◆ Exercise brief ◆
Copy out each line of the entries below in which the string "sinajs" appears.

◆ Available data ◆
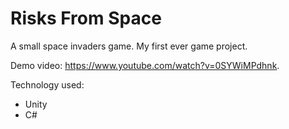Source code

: # Risks From Space

A small space invaders game. My first ever game project.

Demo video: https://www.youtube.com/watch?v=0SYWiMPdhnk.

Technology used:
- Unity
- C#
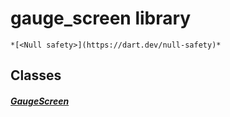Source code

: 


# gauge_screen library






    *[<Null safety>](https://dart.dev/null-safety)*





## Classes

##### [GaugeScreen](../smeup_screens_test_gauge_screen/GaugeScreen-class.md)



 















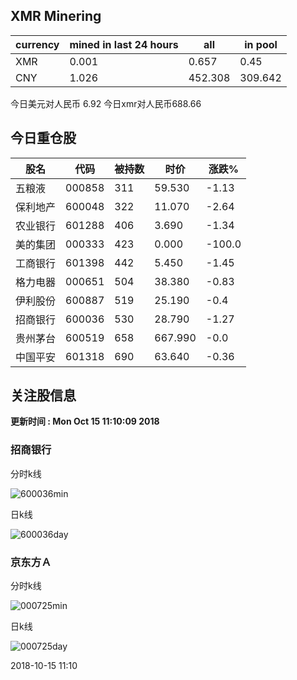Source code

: ## XMR Minering

|currency|mined in last 24 hours|all|in pool|
|---|---|---|---|
|XMR|0.001|0.657|0.45|
|CNY|1.026|452.308|309.642|

今日美元对人民币 6.92	今日xmr对人民币688.66


## 今日重仓股 

|股名|代码|被持数|时价|涨跌%|
|---|---|---|---|---|
|五粮液|000858|311|59.530|-1.13|
|保利地产|600048|322|11.070|-2.64|
|农业银行|601288|406|3.690|-1.34|
|美的集团|000333|423|0.000|-100.0|
|工商银行|601398|442|5.450|-1.45|
|格力电器|000651|504|38.380|-0.83|
|伊利股份|600887|519|25.190|-0.4|
|招商银行|600036|530|28.790|-1.27|
|贵州茅台|600519|658|667.990|-0.0|
|中国平安|601318|690|63.640|-0.36|

## 关注股信息
**更新时间 : Mon Oct 15 11:10:09 2018**
### 招商银行 
分时k线

![600036min](http://image.sinajs.cn/newchart/min/n/sh600036.gif)

日k线

![600036day](http://image.sinajs.cn/newchart/daily/n/sh600036.gif)

### 京东方Ａ 
分时k线

![000725min](http://image.sinajs.cn/newchart/min/n/sz000725.gif)

日k线

![000725day](http://image.sinajs.cn/newchart/daily/n/sz000725.gif)

2018-10-15 11:10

◆ Solution below ◆
![600036min](http://image.sinajs.cn/newchart/min/n/sh600036.gif)
![600036day](http://image.sinajs.cn/newchart/daily/n/sh600036.gif)
![000725min](http://image.sinajs.cn/newchart/min/n/sz000725.gif)
![000725day](http://image.sinajs.cn/newchart/daily/n/sz000725.gif)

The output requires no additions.